The district is starting the school year by launching the fourth and fifth-grade string program, and Alexander has been working all summer to get the program ready to go. Instruments have arrived and classrooms space is reserved for the program’s Aug. 28 start date.
Already, 120 students are registered, and Alexander said she would have considered 100 students a success. She credits district leadership with incredible support.
“A quality orchestra education, as part of a comprehensive arts program, will positively serve more students and further enhance the vibrant arts program currently offered in CFSD,” said Associate Superintendent Mary Jo Conery, in an email.
Conery added that, according to music professors Donald Hamann and Robert Gillespie (who together wrote “Strategies for Teaching Strings: Building a Successful String and Orchestra Program”), “a performing arts program designed to reach the largest number of students is not complete without offering the study of stringed instruments. It is like offering math without including algebra or science without including chemistry.”
Part of CFSD’s Visual and Performing Arts program, the orchestra program is starting at the elementary schools, with a plan to implement it at the middle and high schools in 2018.
Students can bring their own instruments, though there is an option to rent through the program, and the district covers the cost. The schools also provide music books, musician chairs and other instrumental supplies. That way, kids can pick any instrument they want without being concerned about the cost, Alexander said.
A number of the students already have some music experience, so Alexander and district leaders are looking into the possibility of launching an honors orchestra program to better serve the practiced musicians.
“So if they’re not a beginner, they will still have a place to grow and spread their wings,” Alexander said.
The orchestra director taught music in the Marana Unified School District for 31 years, at Marana and Mountain View high schools, many of the elementary schools and one of the middle schools.
“It’s one of the best string programs,” she said of her legacy there.
Many of her Marana students have scored very high in orchestra competitions, she said, and many have gone on to study music in college.

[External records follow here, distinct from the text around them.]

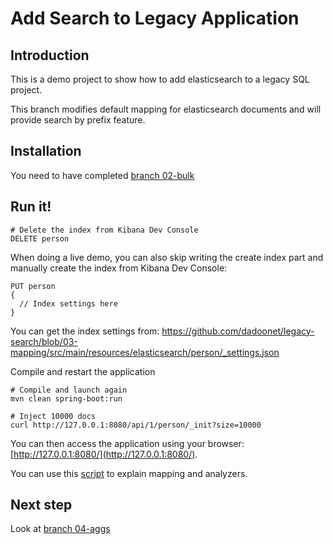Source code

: Add Search to Legacy Application
================================

Introduction
------------

This is a demo project to show how to add elasticsearch to a legacy SQL project.

This branch modifies default mapping for elasticsearch documents
and will provide search by prefix feature.

Installation
------------

You need to have completed [branch 02-bulk](https://github.com/dadoonet/legacy-search/tree/02-bulk)

Run it!
-------

```
# Delete the index from Kibana Dev Console
DELETE person
```

When doing a live demo, you can also skip writing the create index part and manually create the index from Kibana Dev Console:

```
PUT person
{
  // Index settings here
}
```

You can get the index settings from: https://github.com/dadoonet/legacy-search/blob/03-mapping/src/main/resources/elasticsearch/person/_settings.json

Compile and restart the application

```
# Compile and launch again
mvn clean spring-boot:run

# Inject 10000 docs
curl http://127.0.0.1:8080/api/1/person/_init?size=10000
```

You can then access the application using your browser: [http://127.0.0.1:8080/](http://127.0.0.1:8080/).

You can use this [script](https://gist.github.com/dadoonet/d6757d15fa0726a83bb619ecd81153f7) to explain mapping and analyzers.

Next step
---------

Look at [branch 04-aggs](https://github.com/dadoonet/legacy-search/tree/04-aggs)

Over a dozen student teachers that worked with her there have become music teachers themselves.
Alexander also served as chapter president of the Arizona String Teachers Association since 2012, and was awarded the National Leadership Award in 2014. She is also a violinist in the Tucson Pops Orchestra.
Her two grown children played in orchestra. Her daughter, who is graduating from the University of Arizona with a degree in computer science, played violin since she was 5 years old. She recently told Alexander that she has a deeper capacity of creativity in computer science because of her lifelong understanding of music, a sentiment Alexander has heard from many of her students as well.
“It’s going to be phenomenal,” Alexander said, about the new program. “Playing in an orchestra is like flying with a flock of birds through the sky, just soaring. It’s an incredible feeling. I really, truly think it’s a good thing for kids to get that form of expression.”